Data Engineer, BASF, Madrid

March 2020 — September 2021

Automated and orchestrated ETL processes across billions of rows of data which increased replication frequency from daily to hourly. Number of daily failed jobs decreased by 90%. Provided cloud environments and reliable data to more than 100 different teams. Number of data quality incidents decreased by 70%.
Built data pipelines that replicated data from more than 20 source systems (SAP,Salesforce, APIs, RDBMS, Kafka…) into a Delta Lake.
Created a dedicated logging system for monitoring processes, generating customized alerts and allowing to query real-time statistics on all processes and the replication status of each table.

Consultant, Bosonit, Logroño+Madrid+London

January 2017 — March 2020

Contracts with Santander bank (Madrid, 1 year) and Santander UK bank (London + remote, 2 years).
Translated business needs into Spark/Hive/Impala code for the creation of an Anti Money Laundering (AML) tool. Optimized and orchestrated existing data pipelines to decrease execution time by 50%. Configured and deployed on premise Cloudera clusters with a S3-based Data Lake (Scality).
Built, orchestrated and optimized several data pipelines for the creation of a credit risk forecast model.

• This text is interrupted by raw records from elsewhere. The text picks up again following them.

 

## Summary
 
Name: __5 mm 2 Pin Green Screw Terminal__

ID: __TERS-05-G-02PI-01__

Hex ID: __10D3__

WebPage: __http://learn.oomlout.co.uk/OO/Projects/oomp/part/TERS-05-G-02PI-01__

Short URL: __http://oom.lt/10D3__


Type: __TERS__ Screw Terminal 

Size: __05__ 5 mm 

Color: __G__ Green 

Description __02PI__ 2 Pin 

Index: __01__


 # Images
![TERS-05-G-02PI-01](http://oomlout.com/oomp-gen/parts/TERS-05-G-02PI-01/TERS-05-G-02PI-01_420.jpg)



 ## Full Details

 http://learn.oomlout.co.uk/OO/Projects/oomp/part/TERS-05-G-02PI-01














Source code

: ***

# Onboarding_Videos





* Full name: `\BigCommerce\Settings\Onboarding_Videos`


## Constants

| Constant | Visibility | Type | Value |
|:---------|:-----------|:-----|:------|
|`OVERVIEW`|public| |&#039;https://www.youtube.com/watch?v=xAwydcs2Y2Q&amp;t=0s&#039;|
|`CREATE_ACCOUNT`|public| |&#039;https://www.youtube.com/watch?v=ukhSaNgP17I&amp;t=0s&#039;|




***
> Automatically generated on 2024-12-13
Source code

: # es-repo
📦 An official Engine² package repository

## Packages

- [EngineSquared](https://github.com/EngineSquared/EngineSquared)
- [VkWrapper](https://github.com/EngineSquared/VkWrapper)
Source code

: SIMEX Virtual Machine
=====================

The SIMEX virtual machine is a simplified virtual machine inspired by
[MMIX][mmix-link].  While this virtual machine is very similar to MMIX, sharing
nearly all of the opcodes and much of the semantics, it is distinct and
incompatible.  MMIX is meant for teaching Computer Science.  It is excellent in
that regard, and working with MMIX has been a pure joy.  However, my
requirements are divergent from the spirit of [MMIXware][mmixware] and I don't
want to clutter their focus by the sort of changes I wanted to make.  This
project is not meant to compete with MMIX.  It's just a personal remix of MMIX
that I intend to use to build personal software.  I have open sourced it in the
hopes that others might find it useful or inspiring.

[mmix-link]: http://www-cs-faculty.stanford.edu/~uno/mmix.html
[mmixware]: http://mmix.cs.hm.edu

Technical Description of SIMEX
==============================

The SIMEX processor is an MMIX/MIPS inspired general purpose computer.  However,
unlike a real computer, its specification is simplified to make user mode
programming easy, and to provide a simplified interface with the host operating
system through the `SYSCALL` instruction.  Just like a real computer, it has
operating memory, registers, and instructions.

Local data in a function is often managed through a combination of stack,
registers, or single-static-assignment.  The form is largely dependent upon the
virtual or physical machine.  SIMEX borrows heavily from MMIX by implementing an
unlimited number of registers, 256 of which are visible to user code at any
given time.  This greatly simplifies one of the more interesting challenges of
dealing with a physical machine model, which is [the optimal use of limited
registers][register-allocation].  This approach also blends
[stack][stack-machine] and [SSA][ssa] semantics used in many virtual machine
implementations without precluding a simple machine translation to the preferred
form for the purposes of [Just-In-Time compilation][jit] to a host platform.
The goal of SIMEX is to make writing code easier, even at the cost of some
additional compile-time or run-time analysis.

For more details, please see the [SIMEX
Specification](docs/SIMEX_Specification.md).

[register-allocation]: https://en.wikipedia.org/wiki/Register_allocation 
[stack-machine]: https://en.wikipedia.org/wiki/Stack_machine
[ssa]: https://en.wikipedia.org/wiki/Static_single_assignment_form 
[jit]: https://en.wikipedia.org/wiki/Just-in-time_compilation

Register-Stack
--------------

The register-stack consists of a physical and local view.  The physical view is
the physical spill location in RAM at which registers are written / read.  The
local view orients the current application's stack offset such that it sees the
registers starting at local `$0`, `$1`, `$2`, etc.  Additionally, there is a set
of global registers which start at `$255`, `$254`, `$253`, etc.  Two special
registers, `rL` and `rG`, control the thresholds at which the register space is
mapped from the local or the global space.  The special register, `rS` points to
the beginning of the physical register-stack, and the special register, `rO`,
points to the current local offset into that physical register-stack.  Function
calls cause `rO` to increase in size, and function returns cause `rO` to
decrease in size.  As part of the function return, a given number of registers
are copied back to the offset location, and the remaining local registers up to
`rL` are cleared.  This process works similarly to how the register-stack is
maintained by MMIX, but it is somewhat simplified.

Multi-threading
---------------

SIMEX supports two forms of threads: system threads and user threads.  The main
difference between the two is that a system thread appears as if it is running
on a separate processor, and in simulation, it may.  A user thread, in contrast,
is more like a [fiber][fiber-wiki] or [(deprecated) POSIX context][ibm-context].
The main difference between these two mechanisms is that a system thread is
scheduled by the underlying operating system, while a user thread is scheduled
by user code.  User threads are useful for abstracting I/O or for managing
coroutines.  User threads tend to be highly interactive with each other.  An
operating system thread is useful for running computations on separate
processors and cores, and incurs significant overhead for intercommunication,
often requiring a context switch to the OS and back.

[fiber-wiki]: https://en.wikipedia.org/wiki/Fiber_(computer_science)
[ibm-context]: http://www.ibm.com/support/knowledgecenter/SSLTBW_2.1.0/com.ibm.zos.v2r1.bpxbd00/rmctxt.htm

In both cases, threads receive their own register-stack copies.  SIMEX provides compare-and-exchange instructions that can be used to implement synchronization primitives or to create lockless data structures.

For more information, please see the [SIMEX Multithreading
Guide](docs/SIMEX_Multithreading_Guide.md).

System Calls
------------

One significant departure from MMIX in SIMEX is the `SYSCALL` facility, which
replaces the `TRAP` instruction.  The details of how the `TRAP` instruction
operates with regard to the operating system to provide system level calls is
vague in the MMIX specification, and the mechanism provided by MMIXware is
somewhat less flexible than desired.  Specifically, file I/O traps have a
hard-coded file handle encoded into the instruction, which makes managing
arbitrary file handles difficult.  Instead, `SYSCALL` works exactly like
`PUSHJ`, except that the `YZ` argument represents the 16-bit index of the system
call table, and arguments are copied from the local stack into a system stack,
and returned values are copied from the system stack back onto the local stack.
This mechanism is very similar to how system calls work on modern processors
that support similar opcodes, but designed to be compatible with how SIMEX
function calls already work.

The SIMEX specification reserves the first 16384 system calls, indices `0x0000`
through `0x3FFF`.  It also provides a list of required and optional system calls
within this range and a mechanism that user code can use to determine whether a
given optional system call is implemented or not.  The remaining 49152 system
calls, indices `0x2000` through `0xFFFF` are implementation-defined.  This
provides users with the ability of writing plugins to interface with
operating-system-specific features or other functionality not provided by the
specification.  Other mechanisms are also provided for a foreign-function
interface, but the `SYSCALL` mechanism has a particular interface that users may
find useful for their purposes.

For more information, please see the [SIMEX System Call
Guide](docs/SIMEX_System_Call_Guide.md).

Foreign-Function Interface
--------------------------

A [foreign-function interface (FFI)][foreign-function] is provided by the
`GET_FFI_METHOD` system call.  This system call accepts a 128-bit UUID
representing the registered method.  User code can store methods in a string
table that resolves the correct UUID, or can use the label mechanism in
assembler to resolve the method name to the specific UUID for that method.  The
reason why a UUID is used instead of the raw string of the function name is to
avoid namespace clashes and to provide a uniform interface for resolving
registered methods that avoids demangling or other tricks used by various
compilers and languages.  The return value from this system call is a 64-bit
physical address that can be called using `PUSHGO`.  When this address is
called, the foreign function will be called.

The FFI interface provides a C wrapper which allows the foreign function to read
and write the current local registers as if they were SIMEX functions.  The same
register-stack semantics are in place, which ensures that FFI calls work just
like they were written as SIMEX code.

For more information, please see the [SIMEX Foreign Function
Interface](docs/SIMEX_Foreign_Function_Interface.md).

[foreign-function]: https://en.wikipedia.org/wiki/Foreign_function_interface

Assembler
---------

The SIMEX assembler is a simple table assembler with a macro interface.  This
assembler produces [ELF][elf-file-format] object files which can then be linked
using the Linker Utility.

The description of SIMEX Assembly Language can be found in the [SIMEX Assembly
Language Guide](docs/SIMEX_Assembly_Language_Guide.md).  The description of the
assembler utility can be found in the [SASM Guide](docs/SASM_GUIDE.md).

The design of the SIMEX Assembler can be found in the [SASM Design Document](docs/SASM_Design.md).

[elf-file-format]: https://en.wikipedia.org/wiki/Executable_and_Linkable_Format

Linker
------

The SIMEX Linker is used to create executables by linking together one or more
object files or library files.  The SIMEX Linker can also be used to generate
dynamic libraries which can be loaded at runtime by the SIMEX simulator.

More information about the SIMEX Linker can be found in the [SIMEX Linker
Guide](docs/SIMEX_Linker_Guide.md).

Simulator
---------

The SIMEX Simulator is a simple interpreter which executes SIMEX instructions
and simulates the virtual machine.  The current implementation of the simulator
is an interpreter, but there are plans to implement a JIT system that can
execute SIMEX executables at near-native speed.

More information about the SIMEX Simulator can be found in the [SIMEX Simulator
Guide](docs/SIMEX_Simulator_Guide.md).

Software Engineer, IT Service Universidad de La Rioja, Logroño

January 2016 — December 2016

As a sole developer, created a Java application for remote control, monitoring, and management of university computer classrooms. Implemented real-time data processing using sockets, AWK, and regular expressions, as well as Powershell scripting with PStools and SNMP.
This application was later expanded and refined for my final degree project.

Education

Master’s Degree in Visual Analytics & Big Data, UNIR

November 2017 — July 2018

Bachelor's Degree in Computer Science, Universidad De La Rioja

September 2013 — June 2017

The final degree project was recognized with an award.